MEMORANDUM *
The appellant challenges his sentence imposed for having committed armed bank robbery, in violation of 18 U.S.C. § 2113(a) and (d). We are called to address whether we have jurisdiction over the appellant’s claims in light of his plea agreement’s express waiver of the right to appeal. See United States v. Jeronimo, 398 F.3d 1149, 1152-53 (9th Cir.2005) (“We lack jurisdiction to entertain appeals where there was a valid and enforceable waiver of the right to appeal.”); see also United States v. Vences, 169 F.3d 611, 613 (9th Cir.1999) (“It would overreach our jurisdiction to entertain an appeal when the plea agreement effectively deprived us of jurisdiction.”). We conclude that we do not.

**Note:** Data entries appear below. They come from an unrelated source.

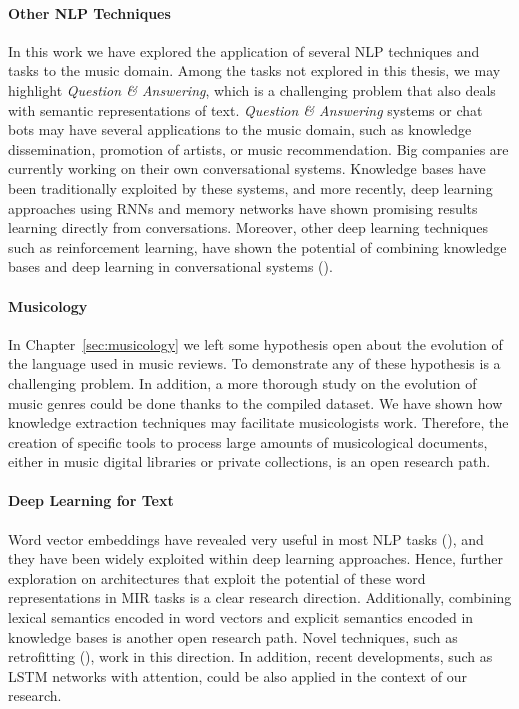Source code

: \paragraph{Other NLP Techniques} In this work we have explored the application of several NLP techniques and tasks to the music domain. Among the tasks not explored in this thesis, we may highlight \textit{Question \& Answering}, which is a challenging problem that also deals with semantic representations of text. \textit{Question \& Answering} systems or chat bots may have several applications to the music domain, such as knowledge dissemination, promotion of artists, or music recommendation. Big companies are currently working on their own conversational systems. Knowledge bases have been traditionally exploited by these systems, and more recently, deep learning approaches using RNNs and memory networks have shown promising results learning directly from conversations. Moreover, other deep learning techniques such as reinforcement learning, have shown the potential of combining knowledge bases and deep learning in conversational systems (\cite{andreas2016learning}).

\paragraph{Musicology}
In Chapter~\ref{sec:musicology} we left some hypothesis open about the evolution of the language used in music reviews. To demonstrate any of these hypothesis is a challenging problem. In addition, a more thorough study on the evolution of music genres could be done thanks to the compiled dataset. We have shown how knowledge extraction techniques may facilitate musicologists work. Therefore, the creation of specific tools to process large amounts of musicological documents, either in music digital libraries or private collections, is an open research path.

\paragraph{Deep Learning for Text} Word vector embeddings have revealed very useful in most NLP tasks (\cite{Collobert2011}), and they have been widely exploited within deep learning approaches. Hence, further exploration on architectures that exploit the potential of these word representations in MIR tasks is a clear research direction. Additionally, combining lexical semantics encoded in word vectors and explicit semantics encoded in knowledge bases is another open research path. Novel techniques, such as retrofitting (\cite{faruqui2014retrofitting}), work in this direction. In addition, recent developments, such as LSTM networks with attention, could be also applied in the context of our research.

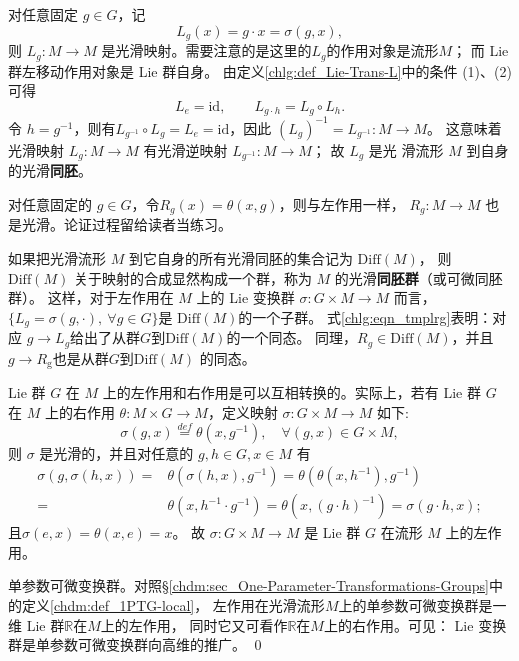 对任意固定 $g \in G$，记
\begin{equation}
    L_g(x)=g \cdot x=\sigma( g,x),
\end{equation}
则 $L_g: M \rightarrow M$ 是光滑映射。需要注意的是这里的$L_g$的作用对象是流形$M$；
而 Lie 群左移动作用对象是 Lie 群自身。
由定义\ref{chlg:def_Lie-Trans-L}中的条件 (1)、(2) 可得
\begin{equation}\label{chlg:eqn_tmplrg}
    L_e  =\mathrm{id}, \qquad
    L_{g \cdot h}  =L_g \circ L_h .
\end{equation}
令 $h=g^{-1}$，则有$L_{g^{-1}} \circ L_{g}=L_{e}=\mathrm{id} $，因此
$(L_{g})^{-1}=L_{g^{-1}}: M \to M $。
这意味着光滑映射 $L_{g}: M \to M$ 有光滑逆映射 $L_{g^{-1}}: M \to M$； 
故 $L_{g}$ 是光 滑流形 $M$ 到自身的光滑\textbf{同胚}。

对任意固定的 $g \in G$，令$R_g(x)=\theta(x,g)$，则与左作用一样，
$R_g: M \to M$ 也是光滑。论证过程留给读者当练习。

如果把光滑流形 $M$ 到它自身的所有光滑同胚的集合记为 $\mathrm{Diff}(M)$，
则 $\mathrm{Diff}(M)$ 关于映射的合成显然构成一个群，称为 $M$ 的光滑\textbf{同胚群}（或可微同胚群）。
这样，对于左作用在 $M$ 上的 Lie 变换群 $\sigma: G \times M \to M$ 而言，
$\{L_g=\sigma(g,\cdot),\ \forall g \in G\}$是 $\mathrm{Diff}(M)$的一个子群。
式\eqref{chlg:eqn_tmplrg}表明：对应 $g \to L_{g}$给出了从群$G$到$\mathrm{Diff}(M)$的一个同态。
同理，$R_g \in \mathrm{Diff}(M)$，并且 $g \to R_{\mathrm{g}}$也是从群$G$到$\mathrm{Diff}(M)$ 的同态。




 Lie 群 $G$ 在 $M$ 上的左作用和右作用是可以互相转换的。实际上，若有 Lie 群 $G$ 在 $M$ 
上的右作用 $\theta: M \times G \to M$，定义映射 $\sigma: G \times M \to M$ 如下:
\begin{equation}
    \sigma(g, x)\overset{def}{=} \theta(x, g^{-1}), \quad \forall(g, x) \in G \times M,
\end{equation}
则 $\sigma$ 是光滑的，并且对任意的 $g, h \in G, x \in M$ 有
\begin{align*}
    \sigma(g, \sigma(h, x))=&\theta\left(\sigma(h, x), g^{-1}\right) 
    =  \theta\left(\theta\left(x, h^{-1}\right), g^{-1}\right) \\
    =& \theta\left(x, h^{-1} \cdot g^{-1}\right) 
    = \theta\left(x,(g \cdot h)^{-1}\right)=\sigma(g \cdot h, x) ;
\end{align*}
且$\sigma(e, x)=\theta(x, e)=x$。
故 $\sigma: G \times M \rightarrow M$ 是 Lie 群 $G$ 在流形 $M$ 上的左作用。


\begin{example}
    单参数可微变换群。对照\S\ref{chdm:sec_One-Parameter-Transformations-Groups}中的定义\ref{chdm:def_1PTG-local}，
    左作用在光滑流形$M$上的单参数可微变换群是一维 Lie 群$\mathbb{R}$在$M$上的左作用，
    同时它又可看作$\mathbb{R}$在$M$上的右作用。可见：
     Lie 变换群是单参数可微变换群向高维的推广。 \qed
\end{example}

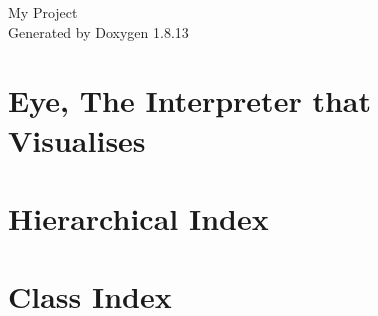 \documentclass[twoside]{book}
\newcommand{\+}{\discretionary{\mbox{\scriptsize$\hookleftarrow$}}{}{}}
\newcommand{\clearemptydoublepage}{%
  \newpage{\pagestyle{empty}\cleardoublepage}%
}
\begin{document}
\hypersetup{pageanchor=false,
             bookmarksnumbered=true,
             pdfencoding=unicode
            }
\begin{titlepage}
\vspace*{7cm}
\begin{center}%
{\Large My Project }\\
\vspace*{1cm}
{\large Generated by Doxygen 1.8.13}\\
\end{center}
\end{titlepage}
\clearemptydoublepage
{}
\tableofcontents
\clearemptydoublepage
{}
\hypersetup{pageanchor=true}

\chapter{Eye, The Interpreter that Visualises}
\label{index}\hypertarget{index}{}
\chapter{Hierarchical Index}

\chapter{Class Index}

\end{document}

Whether a defendant has waived his statutory right to appeal in his plea agreement is a question of law that this court reviews de novo. United States v. Bynum, 362 F.3d 574, 583 (9th Cir.2004). We “regularly” enforce knowing and voluntary waivers of appellate rights in criminal cases. See United States v. Nguyen, 235 F.3d 1179, 1182 (9th Cir.2000) (“ ‘The sole test of a waiver’s validity is whether it was made knowingly and voluntarily.’” (quoting United States v. Anglin, 215 F.3d 1064, 1068 (9th Cir.2000))). An express waiver of a defendant’s right to appeal is valid if the language of the waiver encompasses the grounds claimed on appeal and if the guilty plea is knowingly and voluntarily made. United States v. Cardenas, 405 F.3d 1046, 1048 (9th Cir.2005). In other words, if the appellant’s waiver of appellate rights was knowing and voluntary, this court’s “inquiry into the waiver’s validity is at an end; the valid waiver bars [the appellant’s] underlying challenges to his ... sentence and we must dismiss the appeal.” Nguyen, 235 F.3d at 1182 (citing United States v. Michlin, 34 F.3d 896, 898 (9th Cir.1994)).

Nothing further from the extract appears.